**Exercise description:**
Find how many lines of the records below contain the word "void" and write that number by itself.
---------------
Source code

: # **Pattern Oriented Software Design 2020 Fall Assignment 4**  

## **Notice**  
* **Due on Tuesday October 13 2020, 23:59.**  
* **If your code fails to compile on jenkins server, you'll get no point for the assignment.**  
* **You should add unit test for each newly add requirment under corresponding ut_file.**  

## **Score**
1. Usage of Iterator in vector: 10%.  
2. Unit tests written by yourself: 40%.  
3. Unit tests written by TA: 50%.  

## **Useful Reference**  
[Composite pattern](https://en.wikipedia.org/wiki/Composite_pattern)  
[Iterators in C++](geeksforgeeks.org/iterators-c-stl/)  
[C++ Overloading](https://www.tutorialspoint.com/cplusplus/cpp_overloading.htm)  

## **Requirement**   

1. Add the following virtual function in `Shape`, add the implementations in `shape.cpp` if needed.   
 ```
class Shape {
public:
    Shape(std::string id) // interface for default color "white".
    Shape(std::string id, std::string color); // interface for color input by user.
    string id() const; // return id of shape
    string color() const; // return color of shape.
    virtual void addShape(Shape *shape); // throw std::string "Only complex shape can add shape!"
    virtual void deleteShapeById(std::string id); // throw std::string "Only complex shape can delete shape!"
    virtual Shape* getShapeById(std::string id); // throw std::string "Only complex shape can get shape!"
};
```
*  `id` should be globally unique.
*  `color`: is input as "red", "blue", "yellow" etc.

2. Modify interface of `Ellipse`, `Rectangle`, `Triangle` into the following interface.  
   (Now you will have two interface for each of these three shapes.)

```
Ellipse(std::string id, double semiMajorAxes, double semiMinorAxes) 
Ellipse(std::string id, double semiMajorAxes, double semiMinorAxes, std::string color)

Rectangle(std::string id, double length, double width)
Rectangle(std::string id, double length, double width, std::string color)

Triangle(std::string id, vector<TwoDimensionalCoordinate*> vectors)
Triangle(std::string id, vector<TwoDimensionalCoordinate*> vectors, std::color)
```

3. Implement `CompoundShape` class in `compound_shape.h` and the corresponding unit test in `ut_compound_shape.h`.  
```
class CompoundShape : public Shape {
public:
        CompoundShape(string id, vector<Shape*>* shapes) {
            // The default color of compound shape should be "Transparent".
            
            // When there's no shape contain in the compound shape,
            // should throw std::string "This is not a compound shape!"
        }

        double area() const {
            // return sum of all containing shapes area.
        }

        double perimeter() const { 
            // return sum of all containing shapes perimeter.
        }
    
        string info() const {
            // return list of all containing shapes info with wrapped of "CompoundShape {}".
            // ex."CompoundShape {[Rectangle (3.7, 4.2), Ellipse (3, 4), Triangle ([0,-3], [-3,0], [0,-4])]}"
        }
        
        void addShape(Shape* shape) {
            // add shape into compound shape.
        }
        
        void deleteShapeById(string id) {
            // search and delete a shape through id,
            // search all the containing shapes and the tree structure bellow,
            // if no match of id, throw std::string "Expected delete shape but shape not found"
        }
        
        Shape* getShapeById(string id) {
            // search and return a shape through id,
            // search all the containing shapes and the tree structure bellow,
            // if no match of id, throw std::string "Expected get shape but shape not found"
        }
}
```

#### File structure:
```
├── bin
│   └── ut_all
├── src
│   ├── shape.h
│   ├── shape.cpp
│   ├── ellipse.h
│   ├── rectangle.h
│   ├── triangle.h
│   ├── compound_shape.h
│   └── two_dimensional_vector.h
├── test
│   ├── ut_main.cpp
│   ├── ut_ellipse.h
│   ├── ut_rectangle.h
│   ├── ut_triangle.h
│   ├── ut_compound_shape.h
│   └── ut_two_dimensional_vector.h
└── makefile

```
---------------
**Reply to the exercise:**
4